Extracted records:
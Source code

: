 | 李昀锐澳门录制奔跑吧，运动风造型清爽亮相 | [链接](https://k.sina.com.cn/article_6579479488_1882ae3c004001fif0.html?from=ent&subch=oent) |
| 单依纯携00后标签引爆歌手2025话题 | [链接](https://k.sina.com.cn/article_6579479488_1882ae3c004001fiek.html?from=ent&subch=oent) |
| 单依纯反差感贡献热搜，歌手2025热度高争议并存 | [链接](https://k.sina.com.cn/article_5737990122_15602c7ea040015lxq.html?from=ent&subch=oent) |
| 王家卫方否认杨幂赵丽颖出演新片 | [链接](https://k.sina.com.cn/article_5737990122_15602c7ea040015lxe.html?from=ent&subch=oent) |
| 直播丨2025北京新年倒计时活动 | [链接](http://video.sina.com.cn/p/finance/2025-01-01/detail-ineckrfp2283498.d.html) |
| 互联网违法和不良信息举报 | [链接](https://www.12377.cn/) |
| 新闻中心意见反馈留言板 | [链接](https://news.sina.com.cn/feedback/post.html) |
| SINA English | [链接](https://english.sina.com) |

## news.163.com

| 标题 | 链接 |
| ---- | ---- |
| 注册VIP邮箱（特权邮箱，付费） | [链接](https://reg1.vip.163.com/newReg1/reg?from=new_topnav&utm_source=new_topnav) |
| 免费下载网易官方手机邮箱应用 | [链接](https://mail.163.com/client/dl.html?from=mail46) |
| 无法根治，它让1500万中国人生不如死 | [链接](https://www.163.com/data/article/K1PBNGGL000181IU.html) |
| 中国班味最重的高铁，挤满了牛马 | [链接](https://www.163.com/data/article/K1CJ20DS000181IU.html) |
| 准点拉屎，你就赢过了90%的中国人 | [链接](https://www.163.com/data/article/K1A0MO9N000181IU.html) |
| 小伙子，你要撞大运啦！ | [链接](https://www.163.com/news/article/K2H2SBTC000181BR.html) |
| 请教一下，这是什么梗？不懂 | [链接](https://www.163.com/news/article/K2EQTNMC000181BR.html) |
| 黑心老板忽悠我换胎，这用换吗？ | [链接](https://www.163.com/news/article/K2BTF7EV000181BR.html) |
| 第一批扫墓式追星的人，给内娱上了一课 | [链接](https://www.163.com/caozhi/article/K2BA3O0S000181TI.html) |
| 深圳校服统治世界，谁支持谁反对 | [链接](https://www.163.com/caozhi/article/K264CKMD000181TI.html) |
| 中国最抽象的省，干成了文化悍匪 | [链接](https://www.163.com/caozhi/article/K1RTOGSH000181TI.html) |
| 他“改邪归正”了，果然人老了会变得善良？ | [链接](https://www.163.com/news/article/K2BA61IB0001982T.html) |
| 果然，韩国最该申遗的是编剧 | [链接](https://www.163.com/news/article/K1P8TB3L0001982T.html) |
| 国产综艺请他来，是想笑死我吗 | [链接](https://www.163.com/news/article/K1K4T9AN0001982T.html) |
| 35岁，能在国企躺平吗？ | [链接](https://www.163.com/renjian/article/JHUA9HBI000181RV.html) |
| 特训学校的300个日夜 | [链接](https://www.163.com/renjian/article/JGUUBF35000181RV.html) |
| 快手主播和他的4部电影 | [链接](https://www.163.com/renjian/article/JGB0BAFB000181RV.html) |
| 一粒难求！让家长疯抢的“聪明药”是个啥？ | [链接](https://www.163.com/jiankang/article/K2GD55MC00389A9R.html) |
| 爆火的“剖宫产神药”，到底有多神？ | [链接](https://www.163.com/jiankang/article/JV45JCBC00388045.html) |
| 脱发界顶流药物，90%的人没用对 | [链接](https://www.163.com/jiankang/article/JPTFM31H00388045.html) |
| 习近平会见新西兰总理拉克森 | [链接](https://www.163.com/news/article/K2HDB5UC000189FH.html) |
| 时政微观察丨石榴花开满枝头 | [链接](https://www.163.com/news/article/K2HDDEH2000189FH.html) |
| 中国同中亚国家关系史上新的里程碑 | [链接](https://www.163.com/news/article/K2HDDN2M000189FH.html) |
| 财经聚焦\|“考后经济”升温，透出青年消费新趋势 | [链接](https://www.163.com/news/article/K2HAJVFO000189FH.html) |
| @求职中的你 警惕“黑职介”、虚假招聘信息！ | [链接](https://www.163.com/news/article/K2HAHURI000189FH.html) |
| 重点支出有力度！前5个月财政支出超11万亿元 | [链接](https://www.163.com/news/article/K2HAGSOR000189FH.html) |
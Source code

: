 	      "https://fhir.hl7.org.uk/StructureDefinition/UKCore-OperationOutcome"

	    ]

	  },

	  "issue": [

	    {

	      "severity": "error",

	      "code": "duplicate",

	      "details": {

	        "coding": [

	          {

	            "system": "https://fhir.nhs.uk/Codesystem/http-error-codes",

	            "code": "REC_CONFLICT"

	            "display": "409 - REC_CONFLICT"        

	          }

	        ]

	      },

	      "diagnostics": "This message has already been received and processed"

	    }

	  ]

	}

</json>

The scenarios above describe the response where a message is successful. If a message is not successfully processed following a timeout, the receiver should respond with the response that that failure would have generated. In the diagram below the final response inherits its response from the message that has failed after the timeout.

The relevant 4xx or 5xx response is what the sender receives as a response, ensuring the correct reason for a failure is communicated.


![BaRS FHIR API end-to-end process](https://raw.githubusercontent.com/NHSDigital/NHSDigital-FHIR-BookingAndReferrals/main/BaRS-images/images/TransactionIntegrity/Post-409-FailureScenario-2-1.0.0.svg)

Problem requirements:
Write down the entries above again. Copy them word for word.

Answer section:
Source code

: | 李昀锐澳门录制奔跑吧，运动风造型清爽亮相 | [链接](https://k.sina.com.cn/article_6579479488_1882ae3c004001fif0.html?from=ent&subch=oent) |
| 单依纯携00后标签引爆歌手2025话题 | [链接](https://k.sina.com.cn/article_6579479488_1882ae3c004001fiek.html?from=ent&subch=oent) |
| 单依纯反差感贡献热搜，歌手2025热度高争议并存 | [链接](https://k.sina.com.cn/article_5737990122_15602c7ea040015lxq.html?from=ent&subch=oent) |
| 王家卫方否认杨幂赵丽颖出演新片 | [链接](https://k.sina.com.cn/article_5737990122_15602c7ea040015lxe.html?from=ent&subch=oent) |
| 直播丨2025北京新年倒计时活动 | [链接](http://video.sina.com.cn/p/finance/2025-01-01/detail-ineckrfp2283498.d.html) |
| 互联网违法和不良信息举报 | [链接](https://www.12377.cn/) |
| 新闻中心意见反馈留言板 | [链接](https://news.sina.com.cn/feedback/post.html) |
| SINA English | [链接](https://english.sina.com) |

## news.163.com

| 标题 | 链接 |
| ---- | ---- |
| 注册VIP邮箱（特权邮箱，付费） | [链接](https://reg1.vip.163.com/newReg1/reg?from=new_topnav&utm_source=new_topnav) |
| 免费下载网易官方手机邮箱应用 | [链接](https://mail.163.com/client/dl.html?from=mail46) |
| 无法根治，它让1500万中国人生不如死 | [链接](https://www.163.com/data/article/K1PBNGGL000181IU.html) |
| 中国班味最重的高铁，挤满了牛马 | [链接](https://www.163.com/data/article/K1CJ20DS000181IU.html) |
| 准点拉屎，你就赢过了90%的中国人 | [链接](https://www.163.com/data/article/K1A0MO9N000181IU.html) |
| 小伙子，你要撞大运啦！ | [链接](https://www.163.com/news/article/K2H2SBTC000181BR.html) |
| 请教一下，这是什么梗？不懂 | [链接](https://www.163.com/news/article/K2EQTNMC000181BR.html) |
| 黑心老板忽悠我换胎，这用换吗？ | [链接](https://www.163.com/news/article/K2BTF7EV000181BR.html) |
| 第一批扫墓式追星的人，给内娱上了一课 | [链接](https://www.163.com/caozhi/article/K2BA3O0S000181TI.html) |
| 深圳校服统治世界，谁支持谁反对 | [链接](https://www.163.com/caozhi/article/K264CKMD000181TI.html) |
| 中国最抽象的省，干成了文化悍匪 | [链接](https://www.163.com/caozhi/article/K1RTOGSH000181TI.html) |
| 他“改邪归正”了，果然人老了会变得善良？ | [链接](https://www.163.com/news/article/K2BA61IB0001982T.html) |
| 果然，韩国最该申遗的是编剧 | [链接](https://www.163.com/news/article/K1P8TB3L0001982T.html) |
| 国产综艺请他来，是想笑死我吗 | [链接](https://www.163.com/news/article/K1K4T9AN0001982T.html) |
| 35岁，能在国企躺平吗？ | [链接](https://www.163.com/renjian/article/JHUA9HBI000181RV.html) |
| 特训学校的300个日夜 | [链接](https://www.163.com/renjian/article/JGUUBF35000181RV.html) |
| 快手主播和他的4部电影 | [链接](https://www.163.com/renjian/article/JGB0BAFB000181RV.html) |
| 一粒难求！让家长疯抢的“聪明药”是个啥？ | [链接](https://www.163.com/jiankang/article/K2GD55MC00389A9R.html) |
| 爆火的“剖宫产神药”，到底有多神？ | [链接](https://www.163.com/jiankang/article/JV45JCBC00388045.html) |
| 脱发界顶流药物，90%的人没用对 | [链接](https://www.163.com/jiankang/article/JPTFM31H00388045.html) |
| 习近平会见新西兰总理拉克森 | [链接](https://www.163.com/news/article/K2HDB5UC000189FH.html) |
| 时政微观察丨石榴花开满枝头 | [链接](https://www.163.com/news/article/K2HDDEH2000189FH.html) |
| 中国同中亚国家关系史上新的里程碑 | [链接](https://www.163.com/news/article/K2HDDN2M000189FH.html) |
| 财经聚焦\|“考后经济”升温，透出青年消费新趋势 | [链接](https://www.163.com/news/article/K2HAJVFO000189FH.html) |
| @求职中的你 警惕“黑职介”、虚假招聘信息！ | [链接](https://www.163.com/news/article/K2HAHURI000189FH.html) |
| 重点支出有力度！前5个月财政支出超11万亿元 | [链接](https://www.163.com/news/article/K2HAGSOR000189FH.html) |
Source code

: 	      "https://fhir.hl7.org.uk/StructureDefinition/UKCore-OperationOutcome"

	    ]

	  },

	  "issue": [

	    {

	      "severity": "error",

	      "code": "duplicate",

	      "details": {

	        "coding": [

	          {

	            "system": "https://fhir.nhs.uk/Codesystem/http-error-codes",

	            "code": "REC_CONFLICT"

	            "display": "409 - REC_CONFLICT"        

	          }

	        ]

	      },

	      "diagnostics": "This message has already been received and processed"

	    }

	  ]

	}

</json>

The scenarios above describe the response where a message is successful. If a message is not successfully processed following a timeout, the receiver should respond with the response that that failure would have generated. In the diagram below the final response inherits its response from the message that has failed after the timeout.

The relevant 4xx or 5xx response is what the sender receives as a response, ensuring the correct reason for a failure is communicated.


![BaRS FHIR API end-to-end process](https://raw.githubusercontent.com/NHSDigital/NHSDigital-FHIR-BookingAndReferrals/main/BaRS-images/images/TransactionIntegrity/Post-409-FailureScenario-2-1.0.0.svg)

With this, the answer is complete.